Here's what I've been harvesting since I put in these tiny little raised beds--weeds! Wheelbarrows full of weeds, over and over again--weeds.
Every year at this time I'd tell myself like Charlie Brown "wait until next year". Winter I'd make new plans and resolutions to become a better person, a more diligent and persistent gardener, the kind of person who can grow beautiful, healthy vegetables for her family in neat tidy gardens. As the weather warmed each spring, I'd give myself a pep talk. "This is GOING to be the year! Yes sir, no worries, I've got my garden all laid out on graph paper and it's going to be a thing of beauty."
Nothing says hope and potential like a formerly weedy bed, cleared of all weeds. And nothing says failure like a defeated gardener facing a weed pile.
I have great excuses for my failures.
There are distractions of all sorts.
Bob with tacos, Prince Charming with beer and Linda |
Summer picnics
Music festivals
Sheep herding competitions (bet you didn't see that coming!)
Pool parties
Yes, summer is full of all kinds of distractions which keep me out of the my teeny, tiny, in theory oh-so-managable vegetable garden.
A few weeks ago Linda and Charlie were over for dinner and walk around our gardens. Charlie, always the diplomat, didn't comment on my weedy vegetable patch, like the true friend he is and with his best southern manners and charming drawl, he said, "Felecia, you are a new American gardner."
I love flowers, drifts and drifts of flowers. Wild, exultant flowers climbing all over each other. It took me a couple of weeks of savoring Charlie's compliment to acknowledge that while I might be a New American Gardener, I most assuredly wasn't a vegetable kind of gardener.
Instead of that Charlie Brown garden being a reminder of all my failures, it could become a new blank slate for more flowers. I've always wanted a cutting garden. This little spot has all of the right features. It's just outside the back door, it's small, it's behind other bushes so the public doesn't have to watch the ugly part of the cutting garden when it's getting started or I've harvested everything.
And so I tackled the weeding of this garden with new resolve and energy.
"To know thyself is the beginning of wisdom"--SocratesAs I began to accept that I'm not a vegetable gardener, other unflattering truths were easier to accept. I'm also not the kind of gardener who can get annuals to sprout from seed. Never, ever, under any circumstances. Kind of a bummer because most of the flowers I want to grow in my new cutting garden are annuals, prolific, all summer bloomers, that one generally only starts from seed.
Why is self knowledge, which seems so easy, so hard? I wake up morning after morning with myself. Why am I such a mystery; especially to myself?

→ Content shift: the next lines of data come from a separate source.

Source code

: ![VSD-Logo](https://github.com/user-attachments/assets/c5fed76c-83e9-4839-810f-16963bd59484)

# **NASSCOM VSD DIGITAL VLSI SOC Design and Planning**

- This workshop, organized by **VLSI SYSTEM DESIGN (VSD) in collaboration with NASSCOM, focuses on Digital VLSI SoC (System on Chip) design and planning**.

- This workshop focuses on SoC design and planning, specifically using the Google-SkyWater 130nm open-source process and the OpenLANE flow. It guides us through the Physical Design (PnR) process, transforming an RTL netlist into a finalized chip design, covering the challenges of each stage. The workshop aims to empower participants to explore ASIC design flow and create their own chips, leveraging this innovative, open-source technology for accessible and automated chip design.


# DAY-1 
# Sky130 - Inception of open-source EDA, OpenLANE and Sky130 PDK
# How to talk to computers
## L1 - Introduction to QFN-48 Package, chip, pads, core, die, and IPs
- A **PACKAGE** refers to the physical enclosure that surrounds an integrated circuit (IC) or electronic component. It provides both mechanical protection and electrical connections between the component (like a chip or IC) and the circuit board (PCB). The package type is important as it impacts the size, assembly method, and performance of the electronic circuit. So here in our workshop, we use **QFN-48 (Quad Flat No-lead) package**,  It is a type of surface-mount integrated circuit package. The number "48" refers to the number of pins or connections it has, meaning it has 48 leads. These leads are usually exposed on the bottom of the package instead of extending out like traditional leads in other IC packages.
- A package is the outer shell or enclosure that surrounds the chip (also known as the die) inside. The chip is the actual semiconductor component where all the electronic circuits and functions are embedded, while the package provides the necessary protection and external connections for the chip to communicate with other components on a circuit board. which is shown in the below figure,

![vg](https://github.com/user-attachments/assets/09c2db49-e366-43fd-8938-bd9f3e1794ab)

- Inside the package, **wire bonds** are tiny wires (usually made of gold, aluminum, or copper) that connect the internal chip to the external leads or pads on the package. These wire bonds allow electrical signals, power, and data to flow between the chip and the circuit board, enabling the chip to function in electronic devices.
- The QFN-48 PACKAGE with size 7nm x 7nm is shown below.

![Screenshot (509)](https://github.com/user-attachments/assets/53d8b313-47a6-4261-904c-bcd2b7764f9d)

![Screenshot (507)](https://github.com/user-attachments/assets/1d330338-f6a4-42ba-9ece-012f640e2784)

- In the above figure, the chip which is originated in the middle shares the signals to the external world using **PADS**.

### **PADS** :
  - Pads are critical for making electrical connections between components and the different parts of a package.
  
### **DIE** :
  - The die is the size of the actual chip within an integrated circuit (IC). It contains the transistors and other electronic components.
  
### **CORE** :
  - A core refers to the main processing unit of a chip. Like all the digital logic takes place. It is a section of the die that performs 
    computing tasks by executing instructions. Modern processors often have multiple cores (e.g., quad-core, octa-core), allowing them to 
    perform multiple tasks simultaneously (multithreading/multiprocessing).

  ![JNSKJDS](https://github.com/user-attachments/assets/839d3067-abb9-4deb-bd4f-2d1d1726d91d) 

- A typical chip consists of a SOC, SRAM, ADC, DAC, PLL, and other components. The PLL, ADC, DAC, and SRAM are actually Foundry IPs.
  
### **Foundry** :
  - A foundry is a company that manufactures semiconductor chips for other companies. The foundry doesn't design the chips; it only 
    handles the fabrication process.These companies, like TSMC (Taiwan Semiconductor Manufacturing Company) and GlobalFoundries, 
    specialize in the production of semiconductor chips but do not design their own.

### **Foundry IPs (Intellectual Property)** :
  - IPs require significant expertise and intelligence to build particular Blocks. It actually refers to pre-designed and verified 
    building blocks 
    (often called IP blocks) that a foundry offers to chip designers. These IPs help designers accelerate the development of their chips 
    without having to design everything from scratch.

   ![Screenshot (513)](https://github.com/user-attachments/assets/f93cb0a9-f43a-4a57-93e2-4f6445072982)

Charlie can see what kind of gardner I am, a different kind of gardner than he is. But still one worthy of respect.
Since I'm so late getting this garden started there were no plants at the garden store. But they did have this new tape. See the seeds neatly positioned in the tape? And very clear and explicit instructions on how to plant.

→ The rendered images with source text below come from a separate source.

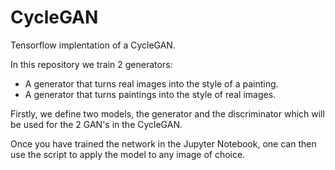 # CycleGAN

Tensorflow implentation of a CycleGAN.

In this repository we train 2 generators:
- A generator that turns real images into the style of a painting.
- A generator that turns paintings into the style of real images.

Firstly, we define two models, the generator and the discriminator which will be used for the 2 GAN's in the CycleGAN.

Once you have trained the network in the Jupyter Notebook, one can then use the script to apply the model to any image of choice.
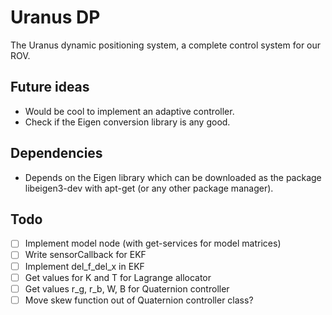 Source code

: # Uranus DP
The Uranus dynamic positioning system, a complete control system for our ROV.

## Future ideas
- Would be cool to implement an adaptive controller.
- Check if the Eigen conversion library is any good.

## Dependencies
- Depends on the Eigen library which can be downloaded as the package libeigen3-dev with apt-get (or any other package manager).

## Todo
*[ ] Implement model node (with get-services for model matrices) 
*[ ] Write sensorCallback for EKF
*[ ] Implement del_f_del_x in EKF
*[ ] Get values for K and T for Lagrange allocator
*[ ] Get values r_g, r_b, W, B for Quaternion controller
*[ ] Move skew function out of Quaternion controller class?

Just lay the tape down, toss a little dirt on it.
Wait seven days and voila! Zinnia plants. You can't see it, but they have the tiniest little buds.
It's a small start towards redemption. You can also see that I heavily mulched these new beds and the areas around them. No reason not to give myself a jump on the weeds.

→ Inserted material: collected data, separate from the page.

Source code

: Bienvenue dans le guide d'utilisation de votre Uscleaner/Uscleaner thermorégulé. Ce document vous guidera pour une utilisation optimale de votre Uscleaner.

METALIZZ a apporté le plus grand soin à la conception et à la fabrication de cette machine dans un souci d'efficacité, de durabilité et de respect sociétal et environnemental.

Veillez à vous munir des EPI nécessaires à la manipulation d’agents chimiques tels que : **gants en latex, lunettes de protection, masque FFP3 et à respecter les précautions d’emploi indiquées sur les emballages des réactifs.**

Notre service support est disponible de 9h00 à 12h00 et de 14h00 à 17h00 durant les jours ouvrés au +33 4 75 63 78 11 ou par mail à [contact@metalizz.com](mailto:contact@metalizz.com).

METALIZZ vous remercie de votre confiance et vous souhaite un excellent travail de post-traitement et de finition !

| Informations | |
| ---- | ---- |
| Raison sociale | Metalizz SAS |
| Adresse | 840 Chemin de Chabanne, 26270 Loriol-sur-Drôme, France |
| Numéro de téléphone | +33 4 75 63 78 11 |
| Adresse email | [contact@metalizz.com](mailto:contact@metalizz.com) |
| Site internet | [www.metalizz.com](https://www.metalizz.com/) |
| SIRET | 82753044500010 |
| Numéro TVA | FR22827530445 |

This is what redemption and grace look like.
If we don't learn to love ourselves as we are, can we ever learn to love others with all of their quirks and ticks? Once we acknowledge our own human-ness with all of our frailties and short-comings, can we extend a little grace to ourselves? Can we lay that mulch on good and thick so that we don't have a weed field in our souls 10-minutes after we finished the last weeding? Can we offer ourselves some forgiveness? Can I forgive myself for thinking and trying over several years to be a vegetable kind of gardener? In that forgiveness, can we find the ability to love who we truly are?
One more word on those surprise lilies, or what Annie calls "naked ladies"
They are called "naked" and "surprise" because there's no foliage at the base of the flower. The flower stalk comes up naked, or surprises the gardener without a hint that it was there. Actually there is foliage. The foliage comes up in early spring dying back as summer progresses. The lilies spring up naked in late summer.